(Source texts of formatted documents)
_ _ _ _
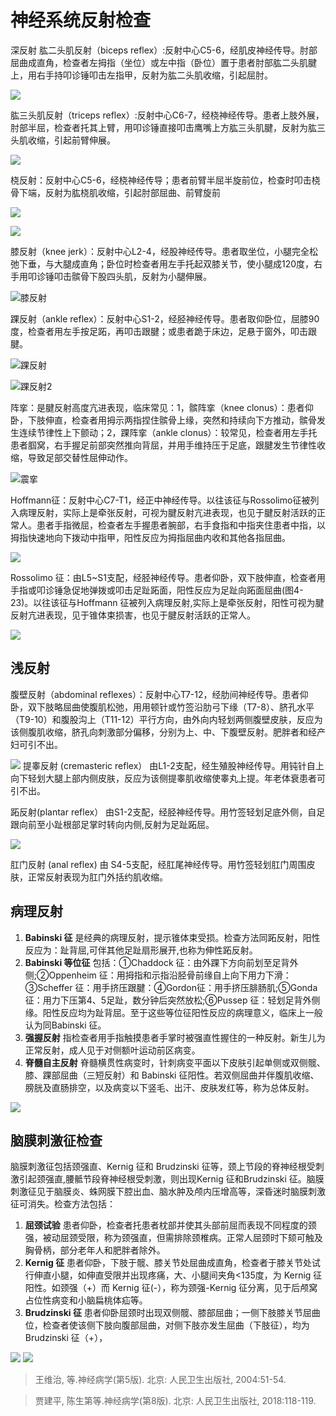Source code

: # 神经系统反射检查  

深反射
肱二头肌反射（biceps reflex）:反射中心C5-6，经肌皮神经传导。肘部屈曲成直角，检查者左拇指（坐位）或左中指（卧位）置于患者肘部肱二头肌腱上，用右手持叩诊锤叩击左指甲，反射为肱二头肌收缩，引起屈肘。

![](https://www.shsmu.top/wp-content/uploads/2022/10/image.jpg)

肱三头肌反射（triceps reflex）:反射中心C6-7，经桡神经传导。患者上肢外展，肘部半屈，检查者托其上臂，用叩诊锤直接叩击鹰嘴上方肱三头肌腱，反射为肱三头肌收缩，引起前臂伸展。

![](https://www.shsmu.top/wp-content/uploads/2022/10/image-1.jpg)


桡反射：反射中心C5-6，经桡神经传导；患者前臂半屈半旋前位，检查时叩击桡骨下端，反射为肱桡肌收缩，引起肘部屈曲、前臂旋前

![](https://www.shsmu.top/wp-content/uploads/2022/10/image-2.jpg)

![](https://www.shsmu.top/wp-content/uploads/2022/10/img_0704.jpg)

膝反射（knee jerk）：反射中心L2-4，经股神经传导。患者取坐位，小腿完全松弛下垂，与大腿成直角；卧位时检查者用左手托起双膝关节，使小腿成120度，右手用叩诊锤叩击髌骨下股四头肌，反射为小腿伸展。

![膝反射](https://www.shsmu.top/wp-content/uploads/2022/10/image-3.jpg)

踝反射（ankle reflex）：反射中心S1-2，经胫神经传导。患者取仰卧位，屈膝90度，检查者用左手按足跖，再叩击跟腱；或患者跪于床边，足悬于窗外，叩击跟腱。

![踝反射](https://www.shsmu.top/wp-content/uploads/2022/10/image-4.jpg)

![踝反射2](https://www.shsmu.top/wp-content/uploads/2022/10/img_0702.jpg)

阵挛：是腱反射高度亢进表现，临床常见：1，髌阵挛（knee clonus）：患者仰卧，下肢伸直，检查者用拇示两指捏住髌骨上缘，突然和持续向下方推动，髌骨发生连续节律性上下颤动；2，踝阵挛（ankle clonus）：较常见，检查者用左手托患者腘窝，右手握足前部突然推向背屈，并用手维持压于足底，跟腱发生节律性收缩，导致足部交替性屈伸动作。

![震挛](https://www.shsmu.top/wp-content/uploads/2022/10/image-5.jpg)

Hoffmann征：反射中心C7-T1，经正中神经传导。以往该征与Rossolimo征被列入病理反射，实际上是牵张反射，可视为腱反射亢进表现，也见于腱反射活跃的正常人。患者手指微屈，检查者左手握患者腕部，右手食指和中指夹住患者中指，以拇指快速地向下拨动中指甲，阳性反应为拇指屈曲内收和其他各指屈曲。

![](http://shsmu.top/wp-blog/wp-content/uploads/2022/10/image-6.jpg)  

Rossolimo 征：由L5~S1支配，经胫神经传导。患者仰卧，双下肢伸直，检查者用手指或叩诊锤急促地弹拨或叩击足趾跖面，阳性反应为足趾向跖面屈曲(图4-23)。以往该征与Hoffmann 征被列入病理反射,实际上是牵张反射，阳性可视为腱反射亢进表现，见于锥体束损害，也见于腱反射活跃的正常人。

![](http://shsmu.top/wp-blog/wp-content/uploads/2022/10/img_0700.jpg)

## 浅反射

腹壁反射（abdominal reflexes）：反射中心T7-12，经肋间神经传导。患者仰卧，双下肢略屈曲使腹肌松弛，用用顿针或竹签沿肋弓下缘（T7-8）、脐孔水平（T9-10）和腹股沟上（T11-12）平行方向，由外向内轻划两侧腹壁皮肤，反应为该侧腹肌收缩，脐孔向刺激部分偏移，分别为上、中、下腹壁反射。肥胖者和经产妇可引不出。

![](http://shsmu.top/wp-blog/wp-content/uploads/2022/10/img_0698.jpg)
提睾反射 (cremasteric reflex） 由L1-2支配，经生殖股神经传导。用钝针自上向下轻划大腿上部内侧皮肤，反应为该侧提睾肌收缩使睾丸上提。年老体衰患者可引不出。

跖反射(plantar reflex） 由S1-2支配，经胫神经传导。用竹签轻划足底外侧，自足跟向前至小趾根部足掌时转向内侧,反射为足趾跖屈。

![](http://shsmu.top/wp-blog/wp-content/uploads/2022/10/img_0701.jpg)  

肛门反射 (anal reflex) 由 S4-5支配，经肛尾神经传导。用竹签轻划肛门周围皮肤，正常反射表现为肛门外括约肌收缩。

## 病理反射

1. **Babinski 征** 是经典的病理反射，提示锥体束受损。检查方法同跖反射，阳性反应为：趾背屈,可伴其他足趾扇形展开,也称为伸性跖反射。
2. **Babinski 等位征** 包括：①Chaddock 征：由外踝下方向前划至足背外侧;②Oppenheim 征：用拇指和示指沿胫骨前缘自上向下用力下滑：③Scheffer 征：用手挤压跟腱：④Gordon征：用手挤压腓肠肌;⑤Gonda 征：用力下压第4、5足趾，数分钟后突然放松;⑥Pussep 征：轻划足背外侧缘。阳性反应均为趾背屈。至于这些等位征阳性反应的病理意义，临床上一般认为同Babinski 征。
3. **强握反射** 指检查者用手指触摸患者手掌时被强直性握住的一种反射。新生儿为正常反射，成人见于对侧额叶运动前区病变。
4. **脊髓自主反射** 脊髓横贯性病变时，针刺病变平面以下皮肤引起单侧或双侧髋、膝、踝部屈曲（三短反射）和 Babinski 征阳性。若双侧屈曲并伴腹肌收缩、膀胱及直肠排空，以及病变以下竖毛、出汗、皮肤发红等，称为总体反射。

![](https://www.shsmu.top/wp-content/uploads/2022/11/79EB733E-783B-4A1C-B4CE-74D7DD610B2C.jpeg)  

## 脑膜刺激征检查

脑膜刺激征包括颈强直、Kernig 征和 Brudzinski 征等，颈上节段的脊神经根受刺激引起颈强直,腰骶节段脊神经根受刺激，则出现Kernig 征和Brudzinski 征。脑膜刺激征见于脑膜炎、蛛网膜下腔出血、脑水肿及颅内压增高等，深昏迷时脑膜刺激征可消失。检查方法包括：

1. **屈颈试验** 患者仰卧，检查者托患者枕部并使其头部前屈而表现不同程度的颈强，被动屈颈受限，称为颈强直，但需排除颈椎病。正常人屈颈时下颏可触及胸骨柄，部分老年人和肥胖者除外。
2. **Kernig 征** 患者仰卧，下肢于髋、膝关节处屈曲成直角，检查者于膝关节处试行伸直小腿，如伸直受限并出现疼痛，大、小腿间夹角<135度，为 Kernig 征阳性。如颈强（+）而 Kernig 征(-），称为颈强-Kernig 征分离，见于后颅窝占位性病变和小脑扁桃体疝等。
3. **Brudzinski 征** 患者仰卧屈颈时出现双侧髋、膝部屈曲；一侧下肢膝关节屈曲位，检查者使该侧下肢向腹部屈曲，对侧下肢亦发生屈曲（下肢征），均为 Brudzinski 征（+），

![](https://www.shsmu.top/wp-content/uploads/2022/11/491F80DE-1131-4946-B378-915F5F2842CE.jpeg)
![](https://www.shsmu.top/wp-content/uploads/2022/11/2A82EF2F-EF94-4394-B3F7-F82DFE313C39.jpeg)

> 王维治, 等.神经病学(第5版). 北京: 人民卫生出版社, 2004:51-54.

> 贾建平, 陈生第等.神经病学(第8版). 北京: 人民卫生出版社, 2018:118-119.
_ _ _ _
About this exercise:
Omit every picture, then repeat the remaining data exactly as it appears above.

Your response:
Source code

: # 神经系统反射检查  

深反射
肱二头肌反射（biceps reflex）:反射中心C5-6，经肌皮神经传导。肘部屈曲成直角，检查者左拇指（坐位）或左中指（卧位）置于患者肘部肱二头肌腱上，用右手持叩诊锤叩击左指甲，反射为肱二头肌收缩，引起屈肘。

![](https://www.shsmu.top/wp-content/uploads/2022/10/image.jpg)

肱三头肌反射（triceps reflex）:反射中心C6-7，经桡神经传导。患者上肢外展，肘部半屈，检查者托其上臂，用叩诊锤直接叩击鹰嘴上方肱三头肌腱，反射为肱三头肌收缩，引起前臂伸展。

![](https://www.shsmu.top/wp-content/uploads/2022/10/image-1.jpg)


桡反射：反射中心C5-6，经桡神经传导；患者前臂半屈半旋前位，检查时叩击桡骨下端，反射为肱桡肌收缩，引起肘部屈曲、前臂旋前

![](https://www.shsmu.top/wp-content/uploads/2022/10/image-2.jpg)

![](https://www.shsmu.top/wp-content/uploads/2022/10/img_0704.jpg)

膝反射（knee jerk）：反射中心L2-4，经股神经传导。患者取坐位，小腿完全松弛下垂，与大腿成直角；卧位时检查者用左手托起双膝关节，使小腿成120度，右手用叩诊锤叩击髌骨下股四头肌，反射为小腿伸展。

![膝反射](https://www.shsmu.top/wp-content/uploads/2022/10/image-3.jpg)

踝反射（ankle reflex）：反射中心S1-2，经胫神经传导。患者取仰卧位，屈膝90度，检查者用左手按足跖，再叩击跟腱；或患者跪于床边，足悬于窗外，叩击跟腱。

![踝反射](https://www.shsmu.top/wp-content/uploads/2022/10/image-4.jpg)

![踝反射2](https://www.shsmu.top/wp-content/uploads/2022/10/img_0702.jpg)

阵挛：是腱反射高度亢进表现，临床常见：1，髌阵挛（knee clonus）：患者仰卧，下肢伸直，检查者用拇示两指捏住髌骨上缘，突然和持续向下方推动，髌骨发生连续节律性上下颤动；2，踝阵挛（ankle clonus）：较常见，检查者用左手托患者腘窝，右手握足前部突然推向背屈，并用手维持压于足底，跟腱发生节律性收缩，导致足部交替性屈伸动作。

![震挛](https://www.shsmu.top/wp-content/uploads/2022/10/image-5.jpg)

Hoffmann征：反射中心C7-T1，经正中神经传导。以往该征与Rossolimo征被列入病理反射，实际上是牵张反射，可视为腱反射亢进表现，也见于腱反射活跃的正常人。患者手指微屈，检查者左手握患者腕部，右手食指和中指夹住患者中指，以拇指快速地向下拨动中指甲，阳性反应为拇指屈曲内收和其他各指屈曲。

![](http://shsmu.top/wp-blog/wp-content/uploads/2022/10/image-6.jpg)  

Rossolimo 征：由L5~S1支配，经胫神经传导。患者仰卧，双下肢伸直，检查者用手指或叩诊锤急促地弹拨或叩击足趾跖面，阳性反应为足趾向跖面屈曲(图4-23)。以往该征与Hoffmann 征被列入病理反射,实际上是牵张反射，阳性可视为腱反射亢进表现，见于锥体束损害，也见于腱反射活跃的正常人。

![](http://shsmu.top/wp-blog/wp-content/uploads/2022/10/img_0700.jpg)

## 浅反射

腹壁反射（abdominal reflexes）：反射中心T7-12，经肋间神经传导。患者仰卧，双下肢略屈曲使腹肌松弛，用用顿针或竹签沿肋弓下缘（T7-8）、脐孔水平（T9-10）和腹股沟上（T11-12）平行方向，由外向内轻划两侧腹壁皮肤，反应为该侧腹肌收缩，脐孔向刺激部分偏移，分别为上、中、下腹壁反射。肥胖者和经产妇可引不出。

![](http://shsmu.top/wp-blog/wp-content/uploads/2022/10/img_0698.jpg)
提睾反射 (cremasteric reflex） 由L1-2支配，经生殖股神经传导。用钝针自上向下轻划大腿上部内侧皮肤，反应为该侧提睾肌收缩使睾丸上提。年老体衰患者可引不出。

跖反射(plantar reflex） 由S1-2支配，经胫神经传导。用竹签轻划足底外侧，自足跟向前至小趾根部足掌时转向内侧,反射为足趾跖屈。

![](http://shsmu.top/wp-blog/wp-content/uploads/2022/10/img_0701.jpg)  

肛门反射 (anal reflex) 由 S4-5支配，经肛尾神经传导。用竹签轻划肛门周围皮肤，正常反射表现为肛门外括约肌收缩。

## 病理反射

1. **Babinski 征** 是经典的病理反射，提示锥体束受损。检查方法同跖反射，阳性反应为：趾背屈,可伴其他足趾扇形展开,也称为伸性跖反射。
2. **Babinski 等位征** 包括：①Chaddock 征：由外踝下方向前划至足背外侧;②Oppenheim 征：用拇指和示指沿胫骨前缘自上向下用力下滑：③Scheffer 征：用手挤压跟腱：④Gordon征：用手挤压腓肠肌;⑤Gonda 征：用力下压第4、5足趾，数分钟后突然放松;⑥Pussep 征：轻划足背外侧缘。阳性反应均为趾背屈。至于这些等位征阳性反应的病理意义，临床上一般认为同Babinski 征。
3. **强握反射** 指检查者用手指触摸患者手掌时被强直性握住的一种反射。新生儿为正常反射，成人见于对侧额叶运动前区病变。
4. **脊髓自主反射** 脊髓横贯性病变时，针刺病变平面以下皮肤引起单侧或双侧髋、膝、踝部屈曲（三短反射）和 Babinski 征阳性。若双侧屈曲并伴腹肌收缩、膀胱及直肠排空，以及病变以下竖毛、出汗、皮肤发红等，称为总体反射。

![](https://www.shsmu.top/wp-content/uploads/2022/11/79EB733E-783B-4A1C-B4CE-74D7DD610B2C.jpeg)  

## 脑膜刺激征检查

脑膜刺激征包括颈强直、Kernig 征和 Brudzinski 征等，颈上节段的脊神经根受刺激引起颈强直,腰骶节段脊神经根受刺激，则出现Kernig 征和Brudzinski 征。脑膜刺激征见于脑膜炎、蛛网膜下腔出血、脑水肿及颅内压增高等，深昏迷时脑膜刺激征可消失。检查方法包括：

1. **屈颈试验** 患者仰卧，检查者托患者枕部并使其头部前屈而表现不同程度的颈强，被动屈颈受限，称为颈强直，但需排除颈椎病。正常人屈颈时下颏可触及胸骨柄，部分老年人和肥胖者除外。
2. **Kernig 征** 患者仰卧，下肢于髋、膝关节处屈曲成直角，检查者于膝关节处试行伸直小腿，如伸直受限并出现疼痛，大、小腿间夹角<135度，为 Kernig 征阳性。如颈强（+）而 Kernig 征(-），称为颈强-Kernig 征分离，见于后颅窝占位性病变和小脑扁桃体疝等。
3. **Brudzinski 征** 患者仰卧屈颈时出现双侧髋、膝部屈曲；一侧下肢膝关节屈曲位，检查者使该侧下肢向腹部屈曲，对侧下肢亦发生屈曲（下肢征），均为 Brudzinski 征（+），

![](https://www.shsmu.top/wp-content/uploads/2022/11/491F80DE-1131-4946-B378-915F5F2842CE.jpeg)
![](https://www.shsmu.top/wp-content/uploads/2022/11/2A82EF2F-EF94-4394-B3F7-F82DFE313C39.jpeg)

> 王维治, 等.神经病学(第5版). 北京: 人民卫生出版社, 2004:51-54.

> 贾建平, 陈生第等.神经病学(第8版). 北京: 人民卫生出版社, 2018:118-119.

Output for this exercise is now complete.